**EXERCISE OBJECTIVE:**
Exactly as written, copy every line from the one containing "- add, edit and delete buttons with modals" through the end of the records, with the pictures left out.

**SOURCE DATA:**

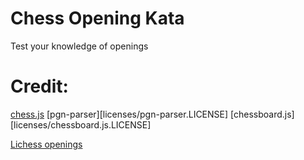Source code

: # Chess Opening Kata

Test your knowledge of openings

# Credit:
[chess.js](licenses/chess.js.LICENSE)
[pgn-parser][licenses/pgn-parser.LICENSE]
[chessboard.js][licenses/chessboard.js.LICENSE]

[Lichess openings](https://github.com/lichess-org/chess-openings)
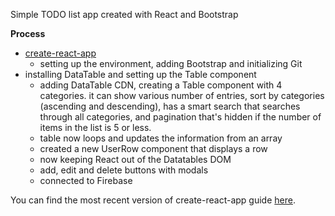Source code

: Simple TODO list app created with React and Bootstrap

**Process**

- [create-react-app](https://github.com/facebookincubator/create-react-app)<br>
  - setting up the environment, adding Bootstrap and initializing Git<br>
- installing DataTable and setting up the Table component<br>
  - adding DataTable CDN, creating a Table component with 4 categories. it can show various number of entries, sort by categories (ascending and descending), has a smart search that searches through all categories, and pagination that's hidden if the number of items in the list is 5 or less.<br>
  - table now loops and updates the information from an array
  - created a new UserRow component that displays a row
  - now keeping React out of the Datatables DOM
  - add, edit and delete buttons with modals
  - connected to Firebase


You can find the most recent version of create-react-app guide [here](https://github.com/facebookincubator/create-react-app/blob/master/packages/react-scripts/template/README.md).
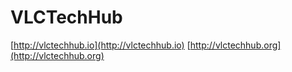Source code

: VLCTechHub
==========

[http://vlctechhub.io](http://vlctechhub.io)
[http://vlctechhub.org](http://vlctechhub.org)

**EXPECTED OUTPUT:**
  - add, edit and delete buttons with modals
  - connected to Firebase


You can find the most recent version of create-react-app guide [here](https://github.com/facebookincubator/create-react-app/blob/master/packages/react-scripts/template/README.md).
Source code

: VLCTechHub
==========

[http://vlctechhub.io](http://vlctechhub.io)
[http://vlctechhub.org](http://vlctechhub.org)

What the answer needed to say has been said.